EXERCISE REQUIREMENTS - Which lines mention "modac"? Show each one from the listing.

DATA FOR PROCESSING -
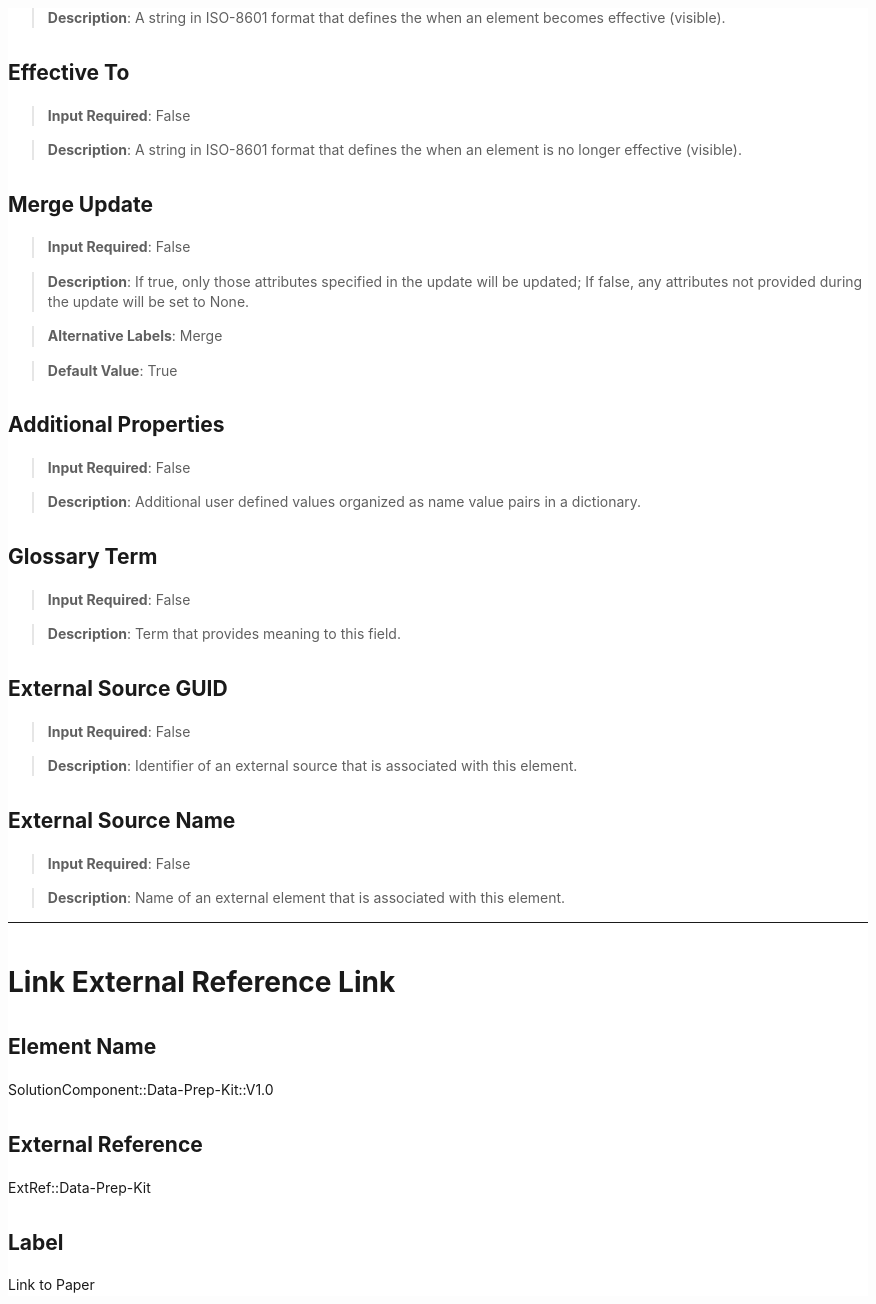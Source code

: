 >   **Description**: A string in ISO-8601 format that defines the when an element becomes effective (visible).  
  
  
## Effective To  
>   **Input Required**: False  
  
>   **Description**: A string in ISO-8601 format that defines the when an element is no longer effective (visible).  
  
  
## Merge Update  
>   **Input Required**: False  
  
>   **Description**: If true, only those attributes specified in the update will be updated; If false, any attributes not provided during the update will be set to None.  
  
>   **Alternative Labels**: Merge  
  
>   **Default Value**: True  
  
  
## Additional Properties  
>   **Input Required**: False  
  
>   **Description**: Additional user defined values organized as name value pairs in a dictionary.  
  
  
## Glossary Term  
>   **Input Required**: False  
  
>   **Description**: Term that provides meaning to this field.  
  
  
## External Source GUID  
>   **Input Required**: False  
  
>   **Description**: Identifier of an external source that is associated with this element.  
  
  
## External Source Name  
>   **Input Required**: False  
  
>   **Description**: Name of an external element that is associated with this element.  
  
____  
  
# Link External Reference Link  
  
## Element Name  
  
SolutionComponent::Data-Prep-Kit::V1.0  
  
## External Reference  
ExtRef::Data-Prep-Kit  
  
## Label  
Link to Paper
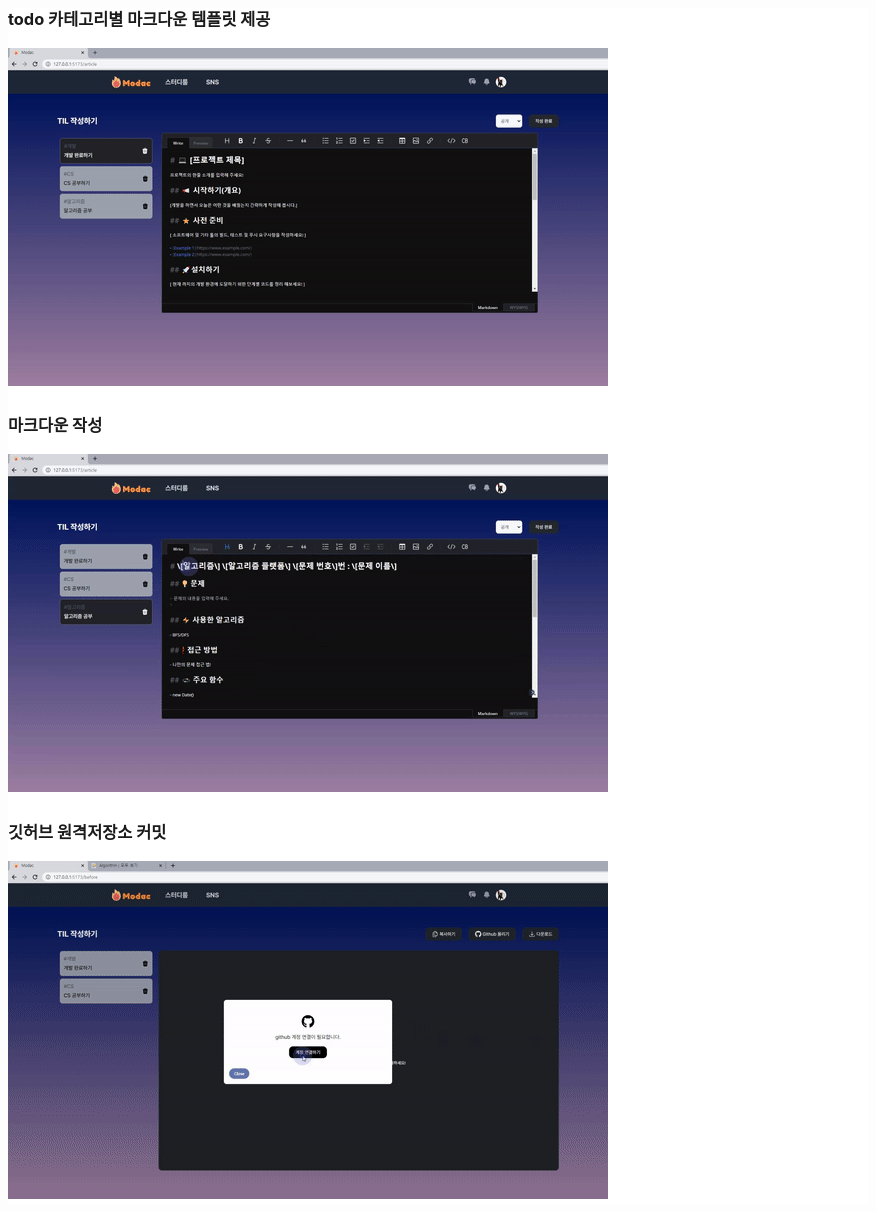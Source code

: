 ### todo 카테고리별 마크다운 템플릿 제공

![modac](/assets/images/gif/템플릿.gif)

### 마크다운 작성

![modac](/assets/images/gif/게시글작성복사다운.gif)

### 깃허브 원격저장소 커밋

![modac](/assets/images/gif/깃허브.gif)
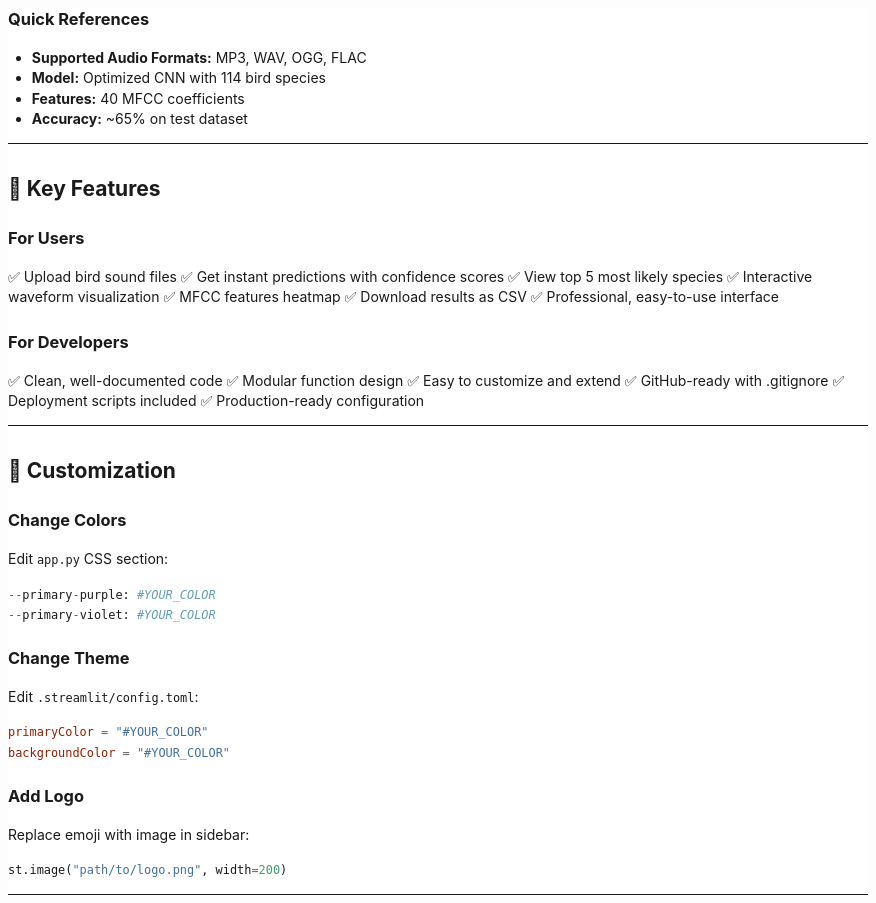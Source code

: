 ### Quick References
- **Supported Audio Formats:** MP3, WAV, OGG, FLAC
- **Model:** Optimized CNN with 114 bird species
- **Features:** 40 MFCC coefficients
- **Accuracy:** ~65% on test dataset

---

## 🎯 Key Features

### For Users
✅ Upload bird sound files
✅ Get instant predictions with confidence scores
✅ View top 5 most likely species
✅ Interactive waveform visualization
✅ MFCC features heatmap
✅ Download results as CSV
✅ Professional, easy-to-use interface

### For Developers
✅ Clean, well-documented code
✅ Modular function design
✅ Easy to customize and extend
✅ GitHub-ready with .gitignore
✅ Deployment scripts included
✅ Production-ready configuration

---

## 🎨 Customization

### Change Colors
Edit `app.py` CSS section:
```python
--primary-purple: #YOUR_COLOR
--primary-violet: #YOUR_COLOR
```

### Change Theme
Edit `.streamlit/config.toml`:
```toml
primaryColor = "#YOUR_COLOR"
backgroundColor = "#YOUR_COLOR"
```

### Add Logo
Replace emoji with image in sidebar:
```python
st.image("path/to/logo.png", width=200)
```

---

RESPONSE -
![modac](/assets/images/gif/템플릿.gif)
![modac](/assets/images/gif/게시글작성복사다운.gif)
![modac](/assets/images/gif/깃허브.gif)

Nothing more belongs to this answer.